Any sign of vole damage means you likely have an infestation, and should be taken seriously. Use a vole repellent, like Plantskydd® Vole Repellent or Vole Scram, or poison to eliminate the colony and keep your yard trimmed and tidy to keep them away.
As we all know, mice become a major problem when they end up in our homes. Not just ugly and often frightening, they can carry disease and get into our food. Problem is, they’re very good at getting inside to hide from the cold.
Luckily, there are lots of different of mouse and rat traps and repellents available, like MouseX and RatX. To make them most effective, keep them in your pantry where rats and mice tend to be most visible. If you can, you can also try borrowing a cat for a few weeks. Even just the smell of the feline will send mice looking for a safer place to stay. Whatever method you choose to take, just remember to avoid mouse poison - you don’t want dead rodents inside your walls.
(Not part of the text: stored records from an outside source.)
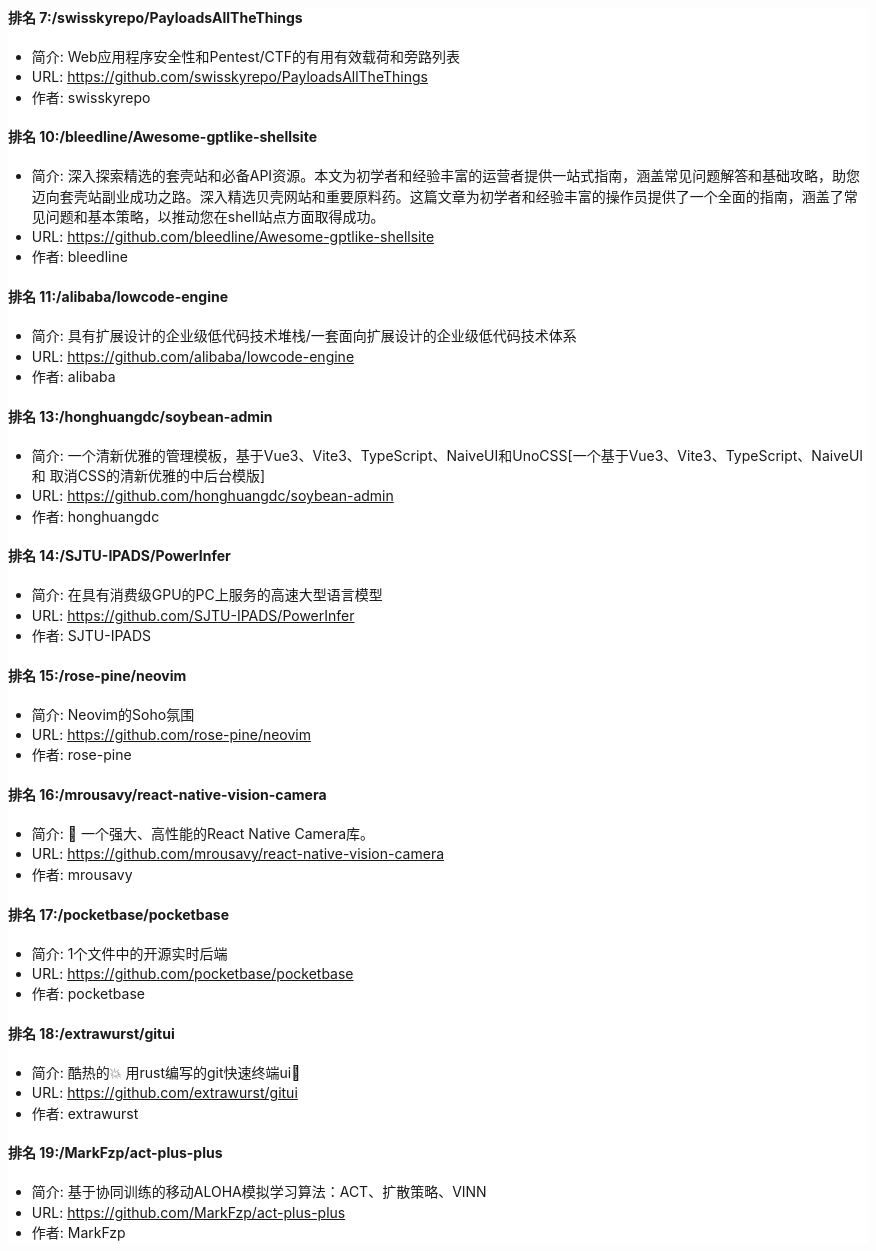 #### 排名 7:/swisskyrepo/PayloadsAllTheThings
- 简介: Web应用程序安全性和Pentest/CTF的有用有效载荷和旁路列表
- URL: https://github.com/swisskyrepo/PayloadsAllTheThings
- 作者: swisskyrepo 

#### 排名 10:/bleedline/Awesome-gptlike-shellsite
- 简介: 深入探索精选的套壳站和必备API资源。本文为初学者和经验丰富的运营者提供一站式指南，涵盖常见问题解答和基础攻略，助您迈向套壳站副业成功之路。深入精选贝壳网站和重要原料药。这篇文章为初学者和经验丰富的操作员提供了一个全面的指南，涵盖了常见问题和基本策略，以推动您在shell站点方面取得成功。
- URL: https://github.com/bleedline/Awesome-gptlike-shellsite
- 作者: bleedline 

#### 排名 11:/alibaba/lowcode-engine
- 简介: 具有扩展设计的企业级低代码技术堆栈/一套面向扩展设计的企业级低代码技术体系
- URL: https://github.com/alibaba/lowcode-engine
- 作者: alibaba 

#### 排名 13:/honghuangdc/soybean-admin
- 简介: 一个清新优雅的管理模板，基于Vue3、Vite3、TypeScript、NaiveUI和UnoCSS[一个基于Vue3、Vite3、TypeScript、NaiveUI和 取消CSS的清新优雅的中后台模版]
- URL: https://github.com/honghuangdc/soybean-admin
- 作者: honghuangdc 

#### 排名 14:/SJTU-IPADS/PowerInfer
- 简介: 在具有消费级GPU的PC上服务的高速大型语言模型
- URL: https://github.com/SJTU-IPADS/PowerInfer
- 作者: SJTU-IPADS 

#### 排名 15:/rose-pine/neovim
- 简介: Neovim的Soho氛围
- URL: https://github.com/rose-pine/neovim
- 作者: rose-pine 

#### 排名 16:/mrousavy/react-native-vision-camera
- 简介: 📸 一个强大、高性能的React Native Camera库。
- URL: https://github.com/mrousavy/react-native-vision-camera
- 作者: mrousavy 

#### 排名 17:/pocketbase/pocketbase
- 简介: 1个文件中的开源实时后端
- URL: https://github.com/pocketbase/pocketbase
- 作者: pocketbase 

#### 排名 18:/extrawurst/gitui
- 简介: 酷热的💥 用rust编写的git快速终端ui🦀
- URL: https://github.com/extrawurst/gitui
- 作者: extrawurst 

#### 排名 19:/MarkFzp/act-plus-plus
- 简介: 基于协同训练的移动ALOHA模拟学习算法：ACT、扩散策略、VINN
- URL: https://github.com/MarkFzp/act-plus-plus
- 作者: MarkFzp 
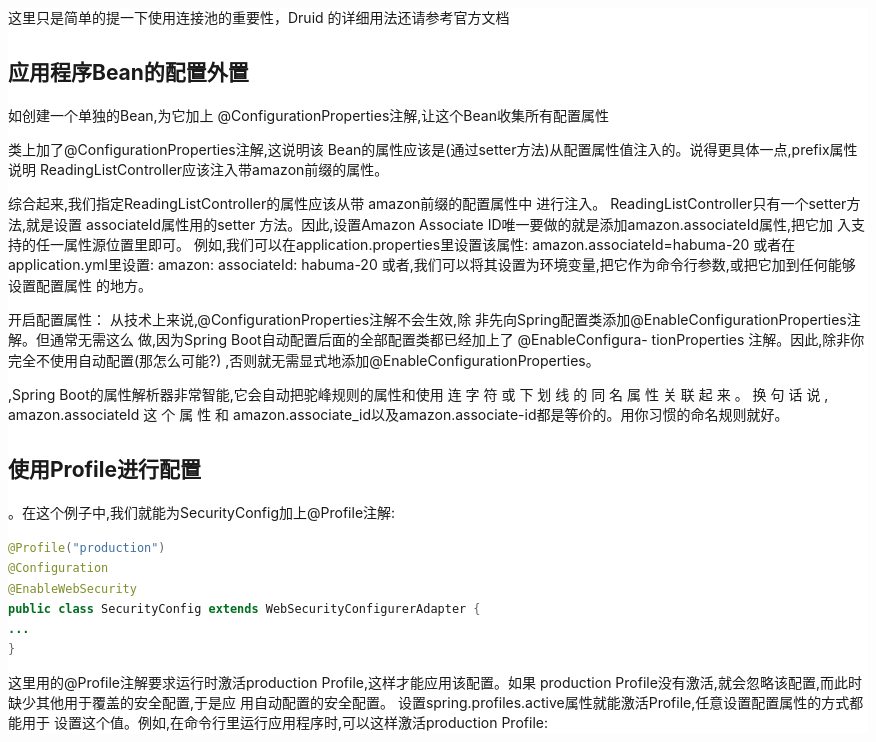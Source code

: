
 ```javascript
```

这里只是简单的提一下使用连接池的重要性，Druid 的详细用法还请参考官方文档

## 应用程序Bean的配置外置

如创建一个单独的Bean,为它加上
@ConfigurationProperties注解,让这个Bean收集所有配置属性

类上加了@ConfigurationProperties注解,这说明该
Bean的属性应该是(通过setter方法)从配置属性值注入的。说得更具体一点,prefix属性说明
ReadingListController应该注入带amazon前缀的属性。



综合起来,我们指定ReadingListController的属性应该从带 amazon前缀的配置属性中
进行注入。 ReadingListController只有一个setter方法,就是设置 associateId属性用的setter
方法。因此,设置Amazon Associate ID唯一要做的就是添加amazon.associateId属性,把它加
入支持的任一属性源位置里即可。
例如,我们可以在application.properties里设置该属性:
amazon.associateId=habuma-20
或者在application.yml里设置:
amazon:
associateId: habuma-20
或者,我们可以将其设置为环境变量,把它作为命令行参数,或把它加到任何能够设置配置属性
的地方。



开启配置属性： 从技术上来说,@ConfigurationProperties注解不会生效,除
非先向Spring配置类添加@EnableConfigurationProperties注解。但通常无需这么
做,因为Spring Boot自动配置后面的全部配置类都已经加上了 @EnableConfigura-
tionProperties 注解。因此,除非你完全不使用自动配置(那怎么可能?)
 ,否则就无需显式地添加@EnableConfigurationProperties。



,Spring Boot的属性解析器非常智能,它会自动把驼峰规则的属性和使用
连 字 符 或 下 划 线 的 同 名 属 性 关 联 起 来 。 换 句 话 说 , amazon.associateId 这 个 属 性 和
amazon.associate_id以及amazon.associate-id都是等价的。用你习惯的命名规则就好。



## 使用Profile进行配置

。在这个例子中,我们就能为SecurityConfig加上@Profile注解:
```java
@Profile("production")
@Configuration
@EnableWebSecurity
public class SecurityConfig extends WebSecurityConfigurerAdapter {
...
}
```

这里用的@Profile注解要求运行时激活production Profile,这样才能应用该配置。如果
production Profile没有激活,就会忽略该配置,而此时缺少其他用于覆盖的安全配置,于是应
用自动配置的安全配置。
设置spring.profiles.active属性就能激活Profile,任意设置配置属性的方式都能用于
设置这个值。例如,在命令行里运行应用程序时,可以这样激活production Profile:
These bugs don’t usually bite, but they do like to crawl into our homes when the weather gets cooler and give off a gross smell when killed, just as their name would have you think.
Preventing a stink bug infestation is easier than getting rid of them. Caulk the entry points in your home and make sure screens are in good repair. If stink bugs manage to get inside, light is their weakness, so you can try trapping them with a simple light trap. Find a small LED keychain and turn it on before dropping it into an empty soda bottle. Leave it out overnight near the wall or window where you’ve seen them gathering. In the morning, you’ll be able to throw them outside without causing a stink indoors. You can also try an insecticide, like Eight® Insect Control or Household Insect Control.
Boxelder Bugs are often mistaken for stink bugs, because they also smell terrible when crushed, and like to spend their winter protected in the walls of our homes. Bright red with black or blue markings, they typically don’t leave damage, but they will leave stains, so keeping them out is key. Seal any points of entry to prevent them from getting inside - all cracks and crevices are potential doorways. Then, kill existing infestations by sprinkling diatomaceous earth on window sills and baseboards.
Beetles, like ladybugs and Asian lady beetles (the biting cousin of the ladybug), respond to both diatomaceous earth and light traps. You can also use a HEPA vacuum to get rid of swarms efficiently.
Crickets also like to seek shelter in our homes when the weather gets cold, keeping us up with their annoying singing at night and damaging our furniture and belongings. Trap them with sticky paper traps, or set out dishes with a little molasses poured inside. Bug sprays can also kill crickets, but they aren’t good to use around our kids and pets. Alternatively, you can buy a safe product called Orange Guard that is effective at killing them without poisons.
Squirrels might not seem like much of a problem as they bounce from tree to tree, but in fall, they can become quite a nuisance. They like to dig up our newly-planted bulbs and raid our bird feeders just for a bite to eat. Keep them out of the beds with a repellent, like Critter Ridder, and keep them from bothering the birds with a squirrel-proof bird feeder.
Fall is one of our favourite seasons, and we’re not about to let a nuisance bug or rodent ruin it for us. Start preventing infestations early, and you’ll enjoy fewer pests and fewer headaches.